In the second, they speak of fugitive teachers treating their students with disdain by not imparting the necessary education to them. In the third place, when teachers go silent or missing once they have done their doctoral and post-doctoral work abroad, it is crass insolence they demonstrate toward their mother institutions back home. Finally, when such teachers fall prey to temptations of staying abroad rather than take flights back home, it is their patriotism that comes into question.

There have been some comparatively clever ones among such teachers in the not-so-distant past. They have gone back home, briefly rejoined their workplaces, collected their accumulated salaries and then taken the earliest flights back overseas. That was and is outrageous behavior. Little or no action could be taken against them by their universities because they simply went beyond the reach of the universities. These teachers, through tricky methods of work, have felt absolutely little shame in indulging in such deplorable acts.

It is in light of such atrocious behavior by academics in the past that the UGC move of including advance resignation letters in the Teaching Load Calculation Policy in Public Universities-2022 offers a way out for public universities to ensure that absconding teachers suffer the consequences of their acts. Observe the facts. As we speak, six teachers of Comilla University, despite finishing their courses abroad, have not come back to the university.

Of the 1,685 teachers at 36 public universities who went on leave in 2021, as many as 272 did not return. Altogether 125 of these absentee academics have been removed from their jobs. In 2020, 3,511 teachers from public universities took leave and went overseas. Of this number, 2,088 left the country on educational leave. The number of those continuing to stay abroad, despite the end of their academic programmes, stands at 43.

While one commends the UGC on the step it has taken against recalcitrant teachers, there are a few other issues it will be required to take into consideration. A major source of worry for public universities in the country has been the tendency on the part of many teachers to obtain leave from these universities and take up assignments, which of course entail better financial facilities, at private universities.

The casualty of such lateral moves by such academics has predictably been their students at the public universities. It has been observed that once their assignments, stretching over quite a few years, are over, these teachers return to their natural habitats. But by then the damage has been done.

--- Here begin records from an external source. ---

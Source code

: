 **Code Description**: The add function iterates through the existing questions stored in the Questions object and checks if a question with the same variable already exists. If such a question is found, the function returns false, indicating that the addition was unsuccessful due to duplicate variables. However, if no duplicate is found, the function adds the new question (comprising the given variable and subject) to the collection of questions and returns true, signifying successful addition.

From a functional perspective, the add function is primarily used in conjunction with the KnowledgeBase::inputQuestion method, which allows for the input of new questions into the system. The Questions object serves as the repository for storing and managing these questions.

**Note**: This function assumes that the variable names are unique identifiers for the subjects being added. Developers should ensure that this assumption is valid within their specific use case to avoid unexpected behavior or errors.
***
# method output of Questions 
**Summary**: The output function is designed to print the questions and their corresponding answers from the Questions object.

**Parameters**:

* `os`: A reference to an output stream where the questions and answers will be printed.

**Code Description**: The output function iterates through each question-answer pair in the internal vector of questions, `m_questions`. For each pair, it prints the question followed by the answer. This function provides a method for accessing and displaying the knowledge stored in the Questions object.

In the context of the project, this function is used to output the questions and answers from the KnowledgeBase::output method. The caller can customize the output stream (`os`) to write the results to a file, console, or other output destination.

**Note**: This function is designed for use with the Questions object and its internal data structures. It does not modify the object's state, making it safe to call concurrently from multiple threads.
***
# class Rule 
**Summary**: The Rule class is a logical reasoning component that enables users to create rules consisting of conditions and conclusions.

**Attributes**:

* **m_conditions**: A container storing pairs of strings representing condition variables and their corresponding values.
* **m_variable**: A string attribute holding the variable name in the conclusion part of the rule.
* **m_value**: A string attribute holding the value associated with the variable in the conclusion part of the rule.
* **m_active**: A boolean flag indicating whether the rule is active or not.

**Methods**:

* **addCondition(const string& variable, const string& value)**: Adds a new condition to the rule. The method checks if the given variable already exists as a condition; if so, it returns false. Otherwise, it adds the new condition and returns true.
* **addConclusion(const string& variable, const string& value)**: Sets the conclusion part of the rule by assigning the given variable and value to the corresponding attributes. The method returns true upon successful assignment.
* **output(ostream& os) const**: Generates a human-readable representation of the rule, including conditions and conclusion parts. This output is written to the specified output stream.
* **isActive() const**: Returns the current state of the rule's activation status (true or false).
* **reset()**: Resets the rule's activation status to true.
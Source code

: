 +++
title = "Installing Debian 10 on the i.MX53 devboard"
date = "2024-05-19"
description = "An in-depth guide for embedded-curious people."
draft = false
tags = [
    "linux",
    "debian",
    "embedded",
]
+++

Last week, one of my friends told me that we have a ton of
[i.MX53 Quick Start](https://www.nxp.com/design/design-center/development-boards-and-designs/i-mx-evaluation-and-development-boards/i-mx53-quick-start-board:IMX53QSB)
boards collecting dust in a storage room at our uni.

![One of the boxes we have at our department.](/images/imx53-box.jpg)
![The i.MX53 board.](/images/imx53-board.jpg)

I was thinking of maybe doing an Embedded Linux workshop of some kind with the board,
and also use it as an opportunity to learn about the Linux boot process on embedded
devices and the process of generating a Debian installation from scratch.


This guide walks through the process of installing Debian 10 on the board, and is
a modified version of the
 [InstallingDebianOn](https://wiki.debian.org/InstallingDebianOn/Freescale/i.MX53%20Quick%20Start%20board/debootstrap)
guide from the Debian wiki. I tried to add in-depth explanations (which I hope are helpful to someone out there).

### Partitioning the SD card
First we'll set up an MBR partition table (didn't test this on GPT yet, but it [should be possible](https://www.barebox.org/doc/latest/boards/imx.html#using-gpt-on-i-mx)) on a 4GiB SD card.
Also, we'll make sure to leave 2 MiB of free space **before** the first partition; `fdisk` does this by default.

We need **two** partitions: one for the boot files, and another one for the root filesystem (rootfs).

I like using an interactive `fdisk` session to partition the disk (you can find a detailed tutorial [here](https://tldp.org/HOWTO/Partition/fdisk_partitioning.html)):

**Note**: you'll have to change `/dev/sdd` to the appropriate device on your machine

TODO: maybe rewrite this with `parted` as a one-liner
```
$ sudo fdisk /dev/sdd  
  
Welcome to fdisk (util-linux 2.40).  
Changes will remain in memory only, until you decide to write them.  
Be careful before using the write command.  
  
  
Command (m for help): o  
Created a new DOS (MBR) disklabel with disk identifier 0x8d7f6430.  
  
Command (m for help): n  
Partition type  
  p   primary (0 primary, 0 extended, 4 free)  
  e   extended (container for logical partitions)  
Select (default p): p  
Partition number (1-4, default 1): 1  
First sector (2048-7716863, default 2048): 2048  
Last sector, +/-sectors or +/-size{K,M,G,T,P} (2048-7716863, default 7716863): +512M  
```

Their pupils at the private universities may have gained from their wisdom, but the young people they were supposed to teach at the public universities were left abandoned by them.

The UGC will be fulfilling a serious educational need by formulating rules preventing a poaching of academics from public universities by private universities. If any teacher at a public university is desirous of teaching the young at a private university, he should be required to submit his resignation at his university before moving on. Such a move will create the scope for a new teacher to be appointed at the public university and for students to be reassured that continuity will be part of the curriculum they follow.

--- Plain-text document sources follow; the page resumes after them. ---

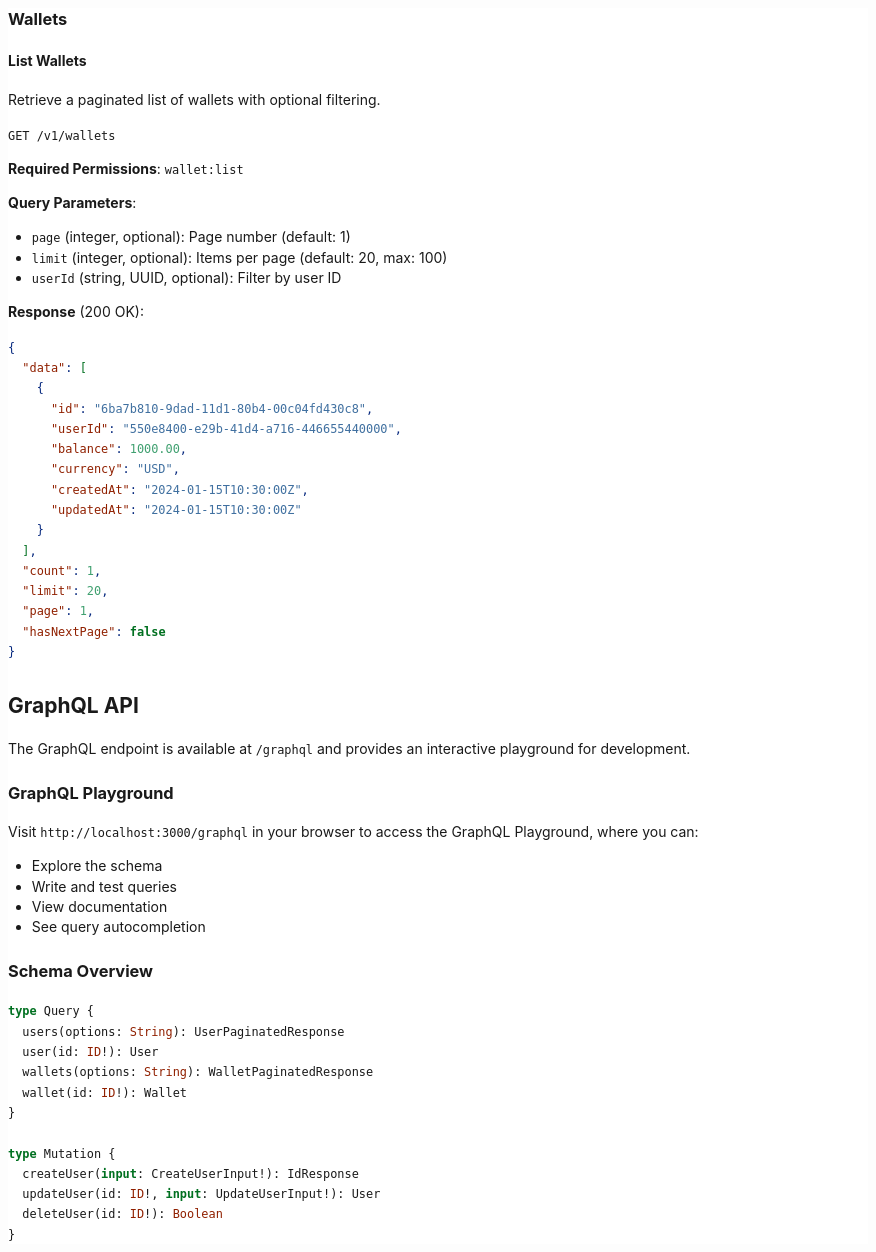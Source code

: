 ### Wallets

#### List Wallets

Retrieve a paginated list of wallets with optional filtering.

```http
GET /v1/wallets
```

**Required Permissions**: `wallet:list`

**Query Parameters**:
- `page` (integer, optional): Page number (default: 1)
- `limit` (integer, optional): Items per page (default: 20, max: 100)
- `userId` (string, UUID, optional): Filter by user ID

**Response** (200 OK):
```json
{
  "data": [
    {
      "id": "6ba7b810-9dad-11d1-80b4-00c04fd430c8",
      "userId": "550e8400-e29b-41d4-a716-446655440000",
      "balance": 1000.00,
      "currency": "USD",
      "createdAt": "2024-01-15T10:30:00Z",
      "updatedAt": "2024-01-15T10:30:00Z"
    }
  ],
  "count": 1,
  "limit": 20,
  "page": 1,
  "hasNextPage": false
}
```

## GraphQL API

The GraphQL endpoint is available at `/graphql` and provides an interactive playground for development.

### GraphQL Playground

Visit `http://localhost:3000/graphql` in your browser to access the GraphQL Playground, where you can:
- Explore the schema
- Write and test queries
- View documentation
- See query autocompletion

### Schema Overview

```graphql
type Query {
  users(options: String): UserPaginatedResponse
  user(id: ID!): User
  wallets(options: String): WalletPaginatedResponse
  wallet(id: ID!): Wallet
}

type Mutation {
  createUser(input: CreateUserInput!): IdResponse
  updateUser(id: ID!, input: UpdateUserInput!): User
  deleteUser(id: ID!): Boolean
}
```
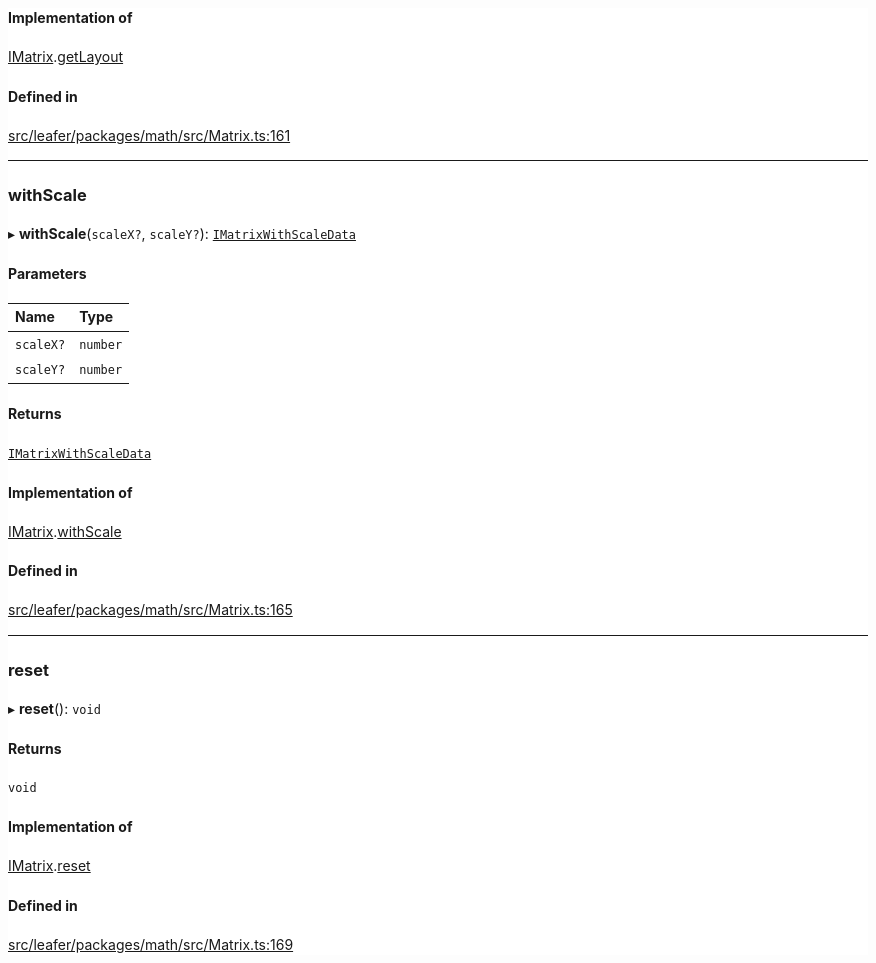 #### Implementation of

[IMatrix](../interfaces/IMatrix.md).[getLayout](../interfaces/IMatrix.md#getlayout)

#### Defined in

[src/leafer/packages/math/src/Matrix.ts:161](https://github.com/leaferjs/leafer/blob/95ff07e0d4def3c18ac6ce3fa51ec0d271dffaae/packages/math/src/Matrix.ts#L161)

___

### withScale

▸ **withScale**(`scaleX?`, `scaleY?`): [`IMatrixWithScaleData`](../interfaces/IMatrixWithScaleData.md)

#### Parameters

| Name | Type |
| :------ | :------ |
| `scaleX?` | `number` |
| `scaleY?` | `number` |

#### Returns

[`IMatrixWithScaleData`](../interfaces/IMatrixWithScaleData.md)

#### Implementation of

[IMatrix](../interfaces/IMatrix.md).[withScale](../interfaces/IMatrix.md#withscale)

#### Defined in

[src/leafer/packages/math/src/Matrix.ts:165](https://github.com/leaferjs/leafer/blob/95ff07e0d4def3c18ac6ce3fa51ec0d271dffaae/packages/math/src/Matrix.ts#L165)

___

### reset

▸ **reset**(): `void`

#### Returns

`void`

#### Implementation of

[IMatrix](../interfaces/IMatrix.md).[reset](../interfaces/IMatrix.md#reset)

#### Defined in

[src/leafer/packages/math/src/Matrix.ts:169](https://github.com/leaferjs/leafer/blob/95ff07e0d4def3c18ac6ce3fa51ec0d271dffaae/packages/math/src/Matrix.ts#L169)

The UGC needs to be assertive in formulating its policies and seeing to their implementation. At the same time, the UGC should see to it that private universities appoint and expand their own teaching structure in accordance with rules guaranteeing a full measure of classroom satisfaction for students at the private university level.

Such measures need to be made mandatory. There will be little point in complaining of declining standards at the nation's universities when these basic issues are not handled to the satisfaction of the country.

An improvement in standards depends, among other factors, on research by teachers at the universities; on the journals departments are able to produce, quality and quantity-wise, throughout the academic year; on the grave need to be on the lookout for plagiarism by academics in their research papers or dissertations.

In these last few years, revelations relating to information theft by academics at public universities have left us red in the face. A foolproof mechanism must be in place to inform people that plagiarism --- and not just among teachers but students as well --- is on the radar, that those guilty of it will be swiftly exposed.

At the end of the day, it is the reputation of the country which matters. When universities abroad do not seriously take the qualifications obtained by students at our public universities into account, we know how high and steep the mountain that we must climb happens to be.

Our objective must be one and unwavering: at our universities we must enable our young men and women, through the wisdom and foresight and diligence of their teachers, to come by the means of drawing level with the rest of the world in academic excellence.

It is a calling dependent on academics promoting scholarship in their classroom teaching, on teachers who go abroad but do not turn their backs on their students and who come back home to impart their new-found wisdom to the young and to the larger nation out there.